Hey all, I have a quick question regarding setting up a sump, as I am about to set one up for the first time. I bought a used overflow box, plumbing, pump and sump box, so I have all the equipment needed. The thing I am having problems understanding before I start setting it all up, is if gravity basically feeds the sump down from the overflow box, and a pump sends it back up to the tank, how is it that the gravity flow is the same as the pump going back up? I mean, if the pump is to strong, wouldnt it continueously run the sump dry? or if the gravity feed was stronger than the pump, wouldnt the box fill up more than you want, and continuously dry out the overflow box?

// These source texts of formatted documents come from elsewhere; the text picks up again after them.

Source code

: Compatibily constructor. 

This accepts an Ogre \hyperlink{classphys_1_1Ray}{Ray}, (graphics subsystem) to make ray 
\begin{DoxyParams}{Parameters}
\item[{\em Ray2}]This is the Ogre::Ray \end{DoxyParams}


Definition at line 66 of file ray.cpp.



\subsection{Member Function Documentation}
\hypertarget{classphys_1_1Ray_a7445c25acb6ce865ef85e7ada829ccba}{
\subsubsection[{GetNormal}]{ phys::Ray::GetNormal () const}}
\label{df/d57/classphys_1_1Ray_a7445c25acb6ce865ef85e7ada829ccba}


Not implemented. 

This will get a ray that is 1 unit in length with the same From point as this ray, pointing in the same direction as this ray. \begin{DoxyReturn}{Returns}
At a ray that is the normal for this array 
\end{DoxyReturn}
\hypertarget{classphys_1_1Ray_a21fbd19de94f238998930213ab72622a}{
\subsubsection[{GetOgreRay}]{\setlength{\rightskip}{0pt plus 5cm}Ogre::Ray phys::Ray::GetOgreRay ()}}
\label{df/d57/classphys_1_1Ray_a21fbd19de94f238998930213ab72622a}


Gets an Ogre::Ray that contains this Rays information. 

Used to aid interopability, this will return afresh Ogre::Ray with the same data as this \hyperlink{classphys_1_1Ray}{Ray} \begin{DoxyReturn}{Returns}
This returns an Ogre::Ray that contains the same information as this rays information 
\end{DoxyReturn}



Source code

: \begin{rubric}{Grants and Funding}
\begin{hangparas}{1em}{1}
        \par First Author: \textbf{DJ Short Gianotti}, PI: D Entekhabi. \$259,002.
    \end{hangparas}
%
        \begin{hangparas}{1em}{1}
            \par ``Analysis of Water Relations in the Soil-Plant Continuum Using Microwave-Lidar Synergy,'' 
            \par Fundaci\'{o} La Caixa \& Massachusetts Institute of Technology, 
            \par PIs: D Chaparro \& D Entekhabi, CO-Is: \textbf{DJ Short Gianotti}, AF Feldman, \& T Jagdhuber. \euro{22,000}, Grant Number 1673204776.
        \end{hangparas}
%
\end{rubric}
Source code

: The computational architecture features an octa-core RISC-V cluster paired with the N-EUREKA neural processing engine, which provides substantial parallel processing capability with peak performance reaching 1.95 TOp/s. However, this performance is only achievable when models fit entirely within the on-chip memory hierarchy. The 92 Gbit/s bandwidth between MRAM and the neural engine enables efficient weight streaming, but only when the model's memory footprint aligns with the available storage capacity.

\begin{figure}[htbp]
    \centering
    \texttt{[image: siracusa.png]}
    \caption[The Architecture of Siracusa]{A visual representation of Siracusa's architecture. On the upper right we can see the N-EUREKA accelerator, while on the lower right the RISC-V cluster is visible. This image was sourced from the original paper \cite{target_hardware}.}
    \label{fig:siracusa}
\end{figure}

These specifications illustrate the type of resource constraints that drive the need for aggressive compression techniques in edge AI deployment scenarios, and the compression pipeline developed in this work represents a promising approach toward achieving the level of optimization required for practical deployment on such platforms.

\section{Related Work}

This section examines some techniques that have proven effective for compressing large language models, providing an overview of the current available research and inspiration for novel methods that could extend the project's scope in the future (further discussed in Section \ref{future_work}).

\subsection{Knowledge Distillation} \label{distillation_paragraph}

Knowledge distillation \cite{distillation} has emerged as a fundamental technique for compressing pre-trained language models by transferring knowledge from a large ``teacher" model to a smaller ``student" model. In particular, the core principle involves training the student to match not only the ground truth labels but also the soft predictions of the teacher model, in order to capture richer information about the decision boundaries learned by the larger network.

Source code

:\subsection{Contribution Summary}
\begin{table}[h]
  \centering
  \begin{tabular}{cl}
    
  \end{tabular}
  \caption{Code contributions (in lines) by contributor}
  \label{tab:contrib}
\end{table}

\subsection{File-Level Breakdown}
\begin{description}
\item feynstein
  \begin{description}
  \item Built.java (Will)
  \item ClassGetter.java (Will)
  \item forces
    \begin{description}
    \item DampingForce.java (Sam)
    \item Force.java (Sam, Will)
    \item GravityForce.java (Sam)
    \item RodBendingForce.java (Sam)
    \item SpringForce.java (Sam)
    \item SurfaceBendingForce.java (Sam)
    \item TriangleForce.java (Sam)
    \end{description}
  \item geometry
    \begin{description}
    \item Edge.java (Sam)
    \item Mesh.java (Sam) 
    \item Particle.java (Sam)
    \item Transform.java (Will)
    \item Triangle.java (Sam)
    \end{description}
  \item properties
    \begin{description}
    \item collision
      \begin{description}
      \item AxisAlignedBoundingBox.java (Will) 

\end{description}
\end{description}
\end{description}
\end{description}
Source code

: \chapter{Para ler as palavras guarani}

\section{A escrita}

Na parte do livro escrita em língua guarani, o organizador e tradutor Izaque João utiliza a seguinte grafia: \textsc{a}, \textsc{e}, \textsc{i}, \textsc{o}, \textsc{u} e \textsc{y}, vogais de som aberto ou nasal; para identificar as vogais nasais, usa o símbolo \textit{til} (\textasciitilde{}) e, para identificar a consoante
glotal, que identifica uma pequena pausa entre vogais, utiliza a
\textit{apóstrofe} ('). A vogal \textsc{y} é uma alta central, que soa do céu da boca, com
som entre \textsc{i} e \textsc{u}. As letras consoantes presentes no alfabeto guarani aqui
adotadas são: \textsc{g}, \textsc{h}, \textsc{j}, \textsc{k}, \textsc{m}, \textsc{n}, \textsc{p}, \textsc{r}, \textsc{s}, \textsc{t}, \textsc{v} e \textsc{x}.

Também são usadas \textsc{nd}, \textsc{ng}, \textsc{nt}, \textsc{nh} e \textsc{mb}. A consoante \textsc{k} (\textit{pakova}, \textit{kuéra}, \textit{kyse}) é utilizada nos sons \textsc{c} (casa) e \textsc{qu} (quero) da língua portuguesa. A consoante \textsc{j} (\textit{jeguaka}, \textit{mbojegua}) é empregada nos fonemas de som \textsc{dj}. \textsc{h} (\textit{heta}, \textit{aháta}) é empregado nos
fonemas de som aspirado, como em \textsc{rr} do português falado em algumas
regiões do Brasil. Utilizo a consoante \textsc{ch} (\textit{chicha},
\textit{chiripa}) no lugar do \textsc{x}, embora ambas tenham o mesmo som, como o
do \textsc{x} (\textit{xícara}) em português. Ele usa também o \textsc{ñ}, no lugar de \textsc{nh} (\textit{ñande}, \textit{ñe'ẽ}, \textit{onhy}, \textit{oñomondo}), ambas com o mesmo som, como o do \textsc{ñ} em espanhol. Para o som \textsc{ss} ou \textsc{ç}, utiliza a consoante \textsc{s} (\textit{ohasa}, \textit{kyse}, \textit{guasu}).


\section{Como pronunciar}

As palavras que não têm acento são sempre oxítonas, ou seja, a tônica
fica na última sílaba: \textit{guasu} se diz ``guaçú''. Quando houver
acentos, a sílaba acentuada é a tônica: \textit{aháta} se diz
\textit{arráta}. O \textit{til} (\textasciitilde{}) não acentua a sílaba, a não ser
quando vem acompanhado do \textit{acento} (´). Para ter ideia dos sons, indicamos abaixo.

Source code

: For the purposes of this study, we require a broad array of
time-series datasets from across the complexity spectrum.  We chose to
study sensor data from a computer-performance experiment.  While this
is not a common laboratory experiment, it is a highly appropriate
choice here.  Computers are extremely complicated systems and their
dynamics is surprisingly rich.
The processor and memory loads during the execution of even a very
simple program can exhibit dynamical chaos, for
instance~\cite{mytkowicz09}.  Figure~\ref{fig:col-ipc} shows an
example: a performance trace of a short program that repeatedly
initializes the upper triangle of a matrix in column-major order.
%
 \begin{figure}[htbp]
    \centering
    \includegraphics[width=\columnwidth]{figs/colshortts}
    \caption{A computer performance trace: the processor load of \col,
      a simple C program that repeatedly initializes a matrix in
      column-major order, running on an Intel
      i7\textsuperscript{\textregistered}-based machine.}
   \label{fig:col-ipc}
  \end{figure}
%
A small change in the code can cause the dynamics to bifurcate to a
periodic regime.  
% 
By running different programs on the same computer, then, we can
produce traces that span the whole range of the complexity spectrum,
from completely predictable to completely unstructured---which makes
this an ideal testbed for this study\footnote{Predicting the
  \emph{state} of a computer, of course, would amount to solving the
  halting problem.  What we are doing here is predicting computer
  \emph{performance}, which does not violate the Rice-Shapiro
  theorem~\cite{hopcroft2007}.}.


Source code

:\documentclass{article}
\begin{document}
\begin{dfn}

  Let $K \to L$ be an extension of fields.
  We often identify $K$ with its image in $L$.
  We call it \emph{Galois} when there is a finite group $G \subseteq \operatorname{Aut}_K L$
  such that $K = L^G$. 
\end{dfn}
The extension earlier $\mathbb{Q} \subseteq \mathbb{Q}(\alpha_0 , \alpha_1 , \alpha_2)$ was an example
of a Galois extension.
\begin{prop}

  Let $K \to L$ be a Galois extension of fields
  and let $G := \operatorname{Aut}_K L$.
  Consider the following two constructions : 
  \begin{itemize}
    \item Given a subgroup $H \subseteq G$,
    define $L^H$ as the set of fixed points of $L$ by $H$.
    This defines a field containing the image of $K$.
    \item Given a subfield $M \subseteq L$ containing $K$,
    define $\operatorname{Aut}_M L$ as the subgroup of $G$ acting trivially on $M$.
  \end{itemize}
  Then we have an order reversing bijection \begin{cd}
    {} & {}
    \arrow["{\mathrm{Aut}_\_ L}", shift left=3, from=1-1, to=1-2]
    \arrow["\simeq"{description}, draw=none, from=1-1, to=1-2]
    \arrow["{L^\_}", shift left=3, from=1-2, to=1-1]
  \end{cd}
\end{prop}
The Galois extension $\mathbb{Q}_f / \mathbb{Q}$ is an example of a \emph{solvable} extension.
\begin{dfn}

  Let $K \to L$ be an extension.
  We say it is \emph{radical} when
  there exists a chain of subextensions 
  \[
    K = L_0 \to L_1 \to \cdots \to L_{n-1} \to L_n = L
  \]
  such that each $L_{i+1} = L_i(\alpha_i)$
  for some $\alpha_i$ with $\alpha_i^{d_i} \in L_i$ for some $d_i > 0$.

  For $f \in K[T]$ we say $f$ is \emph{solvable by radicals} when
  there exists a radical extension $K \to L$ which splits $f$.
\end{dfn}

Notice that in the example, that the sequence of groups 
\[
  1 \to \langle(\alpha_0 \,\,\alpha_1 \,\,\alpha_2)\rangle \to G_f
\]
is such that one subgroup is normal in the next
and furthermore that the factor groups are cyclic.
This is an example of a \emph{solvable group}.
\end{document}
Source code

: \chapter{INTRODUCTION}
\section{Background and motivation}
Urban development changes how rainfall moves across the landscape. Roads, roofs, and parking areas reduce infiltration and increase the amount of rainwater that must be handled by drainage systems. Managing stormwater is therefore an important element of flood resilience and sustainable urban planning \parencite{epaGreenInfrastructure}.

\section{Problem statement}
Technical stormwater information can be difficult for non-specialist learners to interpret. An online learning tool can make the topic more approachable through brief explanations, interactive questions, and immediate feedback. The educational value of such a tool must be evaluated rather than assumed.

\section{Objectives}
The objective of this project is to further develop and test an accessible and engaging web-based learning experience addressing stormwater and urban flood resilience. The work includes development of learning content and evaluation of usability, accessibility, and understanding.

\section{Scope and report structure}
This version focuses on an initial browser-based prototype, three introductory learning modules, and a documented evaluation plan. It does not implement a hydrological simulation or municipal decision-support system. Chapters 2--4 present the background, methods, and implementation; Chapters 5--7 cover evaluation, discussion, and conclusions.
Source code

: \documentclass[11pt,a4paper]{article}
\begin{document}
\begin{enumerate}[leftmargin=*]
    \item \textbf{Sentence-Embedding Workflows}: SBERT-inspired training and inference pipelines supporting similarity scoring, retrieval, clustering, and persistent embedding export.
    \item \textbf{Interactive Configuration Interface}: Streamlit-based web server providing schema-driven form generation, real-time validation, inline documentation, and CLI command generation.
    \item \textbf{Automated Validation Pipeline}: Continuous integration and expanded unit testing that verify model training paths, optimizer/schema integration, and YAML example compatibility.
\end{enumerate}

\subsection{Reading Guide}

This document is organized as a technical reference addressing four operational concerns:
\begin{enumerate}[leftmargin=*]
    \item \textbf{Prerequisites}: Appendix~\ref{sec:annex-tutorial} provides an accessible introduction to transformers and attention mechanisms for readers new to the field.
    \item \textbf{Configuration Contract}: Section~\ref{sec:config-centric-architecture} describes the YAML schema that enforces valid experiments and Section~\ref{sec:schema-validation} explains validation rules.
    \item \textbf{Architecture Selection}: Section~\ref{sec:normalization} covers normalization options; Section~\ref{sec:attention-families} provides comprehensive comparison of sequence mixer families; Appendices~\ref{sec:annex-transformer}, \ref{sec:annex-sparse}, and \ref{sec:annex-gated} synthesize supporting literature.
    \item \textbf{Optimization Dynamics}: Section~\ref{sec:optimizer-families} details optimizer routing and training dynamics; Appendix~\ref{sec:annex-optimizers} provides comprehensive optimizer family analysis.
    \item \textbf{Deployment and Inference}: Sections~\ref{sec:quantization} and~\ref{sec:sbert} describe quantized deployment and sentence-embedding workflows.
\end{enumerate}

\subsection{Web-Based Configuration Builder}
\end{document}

Also, how do you go about priming the lines? Or do you not need to prime the lines once you have everything set up? Any answers for these newb questions would be greatly appreciated.. thanks!


----------



## davej (Apr 28, 2010)

The important thing is that the overflow is able to handle a greater flow than the pump can deliver. If all is right You want the sump to be full enough above your return so that when the pump turns on and delivers the water upstairs to the tank it doesn't run dry. But you also want to consider that if your power goes out that all the water that drains down doesnt overflow the sump. 
So now when you turn on the pump the waterlevel will rise in your tank, with the only place to go being over the lip of your overflow box and back down into the sump. If your pump were minuscule and only pumped one gallon an hour that one gallon would go over the edge and replenish the one gallon pumped out.
Make sense?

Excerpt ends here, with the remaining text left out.